Comment by MyFirstSass

2 days ago

Based on Tao’s description of how the proof came about - a human is taking results backwards and forwards between two separate AI tools and using an AI tool to fill in gaps the human found?

I don’t think it can really be said to have occurred autonomously then?

Looks more like a 50/50 partnership with a super expert human one the one side which makes this way more vague in my opinion - and in line with my own AI tests, ie. they are pretty stupid even OPUS 4.5 or whatever unless you're already an expert and is doing boilerplate.

EDIT: I can see the title has been fixed now from solved to "more or less solved" which is still think is a big stretch.

You're understanding correctly, this is back and forth between Aristotle and ChatGPT and a (very smart) user.

  • I'm not sure i understand the wild hype here in this thread then.

    Seems exactly like the tests at my company where even frontier models are revealed to be very expensive rubber ducks, but completely fails with non experts or anything novel or math heavy.

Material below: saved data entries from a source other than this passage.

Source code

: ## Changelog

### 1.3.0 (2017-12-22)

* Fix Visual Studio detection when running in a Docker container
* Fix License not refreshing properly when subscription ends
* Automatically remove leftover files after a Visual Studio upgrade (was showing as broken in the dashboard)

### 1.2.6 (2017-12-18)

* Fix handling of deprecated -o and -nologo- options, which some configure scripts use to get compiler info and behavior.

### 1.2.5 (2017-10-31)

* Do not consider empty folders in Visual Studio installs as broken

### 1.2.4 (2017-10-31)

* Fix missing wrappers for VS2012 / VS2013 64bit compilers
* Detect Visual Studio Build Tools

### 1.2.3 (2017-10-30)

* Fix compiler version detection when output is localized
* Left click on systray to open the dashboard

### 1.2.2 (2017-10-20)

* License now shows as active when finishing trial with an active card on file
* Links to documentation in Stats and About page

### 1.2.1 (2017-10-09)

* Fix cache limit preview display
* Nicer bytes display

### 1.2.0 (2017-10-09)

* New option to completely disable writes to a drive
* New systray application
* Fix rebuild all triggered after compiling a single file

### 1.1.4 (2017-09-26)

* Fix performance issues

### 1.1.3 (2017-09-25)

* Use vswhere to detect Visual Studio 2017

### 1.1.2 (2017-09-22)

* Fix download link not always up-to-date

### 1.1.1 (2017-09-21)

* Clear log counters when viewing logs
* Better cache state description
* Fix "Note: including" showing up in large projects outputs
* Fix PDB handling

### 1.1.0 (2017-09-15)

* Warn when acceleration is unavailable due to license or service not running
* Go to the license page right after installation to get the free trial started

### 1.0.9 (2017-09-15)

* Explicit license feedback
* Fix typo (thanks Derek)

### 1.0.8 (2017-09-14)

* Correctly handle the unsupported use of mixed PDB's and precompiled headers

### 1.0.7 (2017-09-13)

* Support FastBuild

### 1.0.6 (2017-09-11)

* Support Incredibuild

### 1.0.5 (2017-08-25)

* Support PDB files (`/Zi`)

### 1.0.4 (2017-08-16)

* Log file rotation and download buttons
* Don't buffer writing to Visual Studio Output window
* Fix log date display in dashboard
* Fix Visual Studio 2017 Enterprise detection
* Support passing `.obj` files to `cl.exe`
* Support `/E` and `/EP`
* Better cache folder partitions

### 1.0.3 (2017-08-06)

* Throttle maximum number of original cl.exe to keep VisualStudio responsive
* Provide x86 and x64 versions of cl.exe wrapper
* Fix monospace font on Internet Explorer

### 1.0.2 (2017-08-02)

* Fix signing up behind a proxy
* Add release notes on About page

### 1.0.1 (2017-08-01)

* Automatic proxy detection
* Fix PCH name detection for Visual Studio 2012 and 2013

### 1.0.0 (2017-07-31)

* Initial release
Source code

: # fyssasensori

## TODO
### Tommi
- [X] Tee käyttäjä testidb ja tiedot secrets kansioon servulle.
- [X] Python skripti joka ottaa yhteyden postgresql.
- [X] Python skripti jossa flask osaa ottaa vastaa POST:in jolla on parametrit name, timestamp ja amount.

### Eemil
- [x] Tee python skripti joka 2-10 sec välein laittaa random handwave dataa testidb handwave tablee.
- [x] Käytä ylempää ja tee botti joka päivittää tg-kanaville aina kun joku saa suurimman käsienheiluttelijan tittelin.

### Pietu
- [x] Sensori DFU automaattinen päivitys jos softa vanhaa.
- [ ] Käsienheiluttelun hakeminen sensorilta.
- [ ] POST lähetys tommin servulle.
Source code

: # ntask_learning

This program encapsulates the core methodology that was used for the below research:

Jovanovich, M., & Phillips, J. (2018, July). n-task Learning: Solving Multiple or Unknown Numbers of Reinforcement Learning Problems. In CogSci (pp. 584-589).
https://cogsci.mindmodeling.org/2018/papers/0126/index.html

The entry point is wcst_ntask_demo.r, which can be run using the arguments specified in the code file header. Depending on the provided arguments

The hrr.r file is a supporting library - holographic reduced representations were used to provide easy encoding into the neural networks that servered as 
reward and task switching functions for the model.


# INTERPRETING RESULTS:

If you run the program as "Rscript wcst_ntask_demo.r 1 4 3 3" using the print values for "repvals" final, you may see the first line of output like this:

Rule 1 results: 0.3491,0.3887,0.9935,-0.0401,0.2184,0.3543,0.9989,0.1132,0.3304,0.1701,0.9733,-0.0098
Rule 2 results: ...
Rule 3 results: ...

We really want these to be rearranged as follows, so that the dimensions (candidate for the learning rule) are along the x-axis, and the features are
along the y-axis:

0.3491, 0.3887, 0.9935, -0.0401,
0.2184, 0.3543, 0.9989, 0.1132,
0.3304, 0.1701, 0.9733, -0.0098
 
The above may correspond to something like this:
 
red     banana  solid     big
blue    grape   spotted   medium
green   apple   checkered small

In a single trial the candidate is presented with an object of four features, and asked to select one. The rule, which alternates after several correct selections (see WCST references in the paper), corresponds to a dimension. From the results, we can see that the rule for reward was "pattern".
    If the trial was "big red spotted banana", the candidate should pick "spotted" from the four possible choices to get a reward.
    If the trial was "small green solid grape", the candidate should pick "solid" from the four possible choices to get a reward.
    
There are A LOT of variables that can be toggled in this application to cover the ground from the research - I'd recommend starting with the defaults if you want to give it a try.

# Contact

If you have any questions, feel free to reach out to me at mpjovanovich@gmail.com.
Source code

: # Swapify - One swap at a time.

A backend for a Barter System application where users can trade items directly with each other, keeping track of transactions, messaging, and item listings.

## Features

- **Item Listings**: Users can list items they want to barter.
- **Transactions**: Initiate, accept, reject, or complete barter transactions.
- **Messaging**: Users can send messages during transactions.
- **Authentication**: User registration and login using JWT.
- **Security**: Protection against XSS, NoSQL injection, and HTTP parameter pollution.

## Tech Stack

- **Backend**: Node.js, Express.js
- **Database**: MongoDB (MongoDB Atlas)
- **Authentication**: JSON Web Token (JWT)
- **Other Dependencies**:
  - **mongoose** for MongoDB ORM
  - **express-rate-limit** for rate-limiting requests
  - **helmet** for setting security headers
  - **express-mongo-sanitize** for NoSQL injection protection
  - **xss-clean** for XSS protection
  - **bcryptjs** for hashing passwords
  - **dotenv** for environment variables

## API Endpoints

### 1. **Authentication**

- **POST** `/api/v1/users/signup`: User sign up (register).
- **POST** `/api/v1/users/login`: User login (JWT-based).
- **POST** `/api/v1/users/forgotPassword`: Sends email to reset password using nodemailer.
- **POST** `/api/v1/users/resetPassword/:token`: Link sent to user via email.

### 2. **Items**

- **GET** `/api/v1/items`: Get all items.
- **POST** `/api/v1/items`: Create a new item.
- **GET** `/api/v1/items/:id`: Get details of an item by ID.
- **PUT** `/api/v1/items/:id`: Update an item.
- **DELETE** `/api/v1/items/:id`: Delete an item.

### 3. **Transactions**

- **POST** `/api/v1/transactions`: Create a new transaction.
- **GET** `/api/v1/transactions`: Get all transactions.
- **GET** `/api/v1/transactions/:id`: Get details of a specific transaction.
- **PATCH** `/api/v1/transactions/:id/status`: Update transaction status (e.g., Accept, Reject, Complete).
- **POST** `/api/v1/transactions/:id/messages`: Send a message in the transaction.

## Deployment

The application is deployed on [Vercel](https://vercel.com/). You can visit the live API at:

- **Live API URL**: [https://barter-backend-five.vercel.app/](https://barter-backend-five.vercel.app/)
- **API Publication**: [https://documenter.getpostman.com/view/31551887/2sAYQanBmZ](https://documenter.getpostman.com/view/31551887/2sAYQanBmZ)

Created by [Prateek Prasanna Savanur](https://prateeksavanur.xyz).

    Ie. they mirror the intellect of the user but give you big dopamine hits that'll lead you astray.

    • Yes, the contributions of the people promoting the AI should be considered, as well as the people who designed the Lean libraries used in-the-loop while the AI was writing the solution. Any talk of "AGI" is, as always, ridiculous.

      But speaking as a specialist in theorem proving, this result is pretty impressive! It would have likely taken me a lot longer to formalize this result even if it was in my area of specialty.

      26 replies →

    • This accurately mirrors my experience. It never - so far - has happened that the AI brought any novel insight at the level that I would see as an original idea. Presumably the case of TFA is different but the normal interaction is that that the solution to whatever you are trying to solve is a millimeter away from your understanding and the AI won't bridge that gap until you do it yourself and then it will usually prove to you that was obvious. If it was so obvious then it probably should have made the suggestion...

      Recent case:

      I have a bar with a number of weights supported on either end:

      |---+-+-//-+-+---|

      What order and/or arrangement or of removing the weights would cause the least shift in center-of-mass? There is a non-obvious trick that you can pull here to reduce the shift considerably and I was curious if the AI would spot it or not but even after lots of prompting it just circled around the obvious solutions rather than to make a leap outside of that box and come up with a solution that is better in every case.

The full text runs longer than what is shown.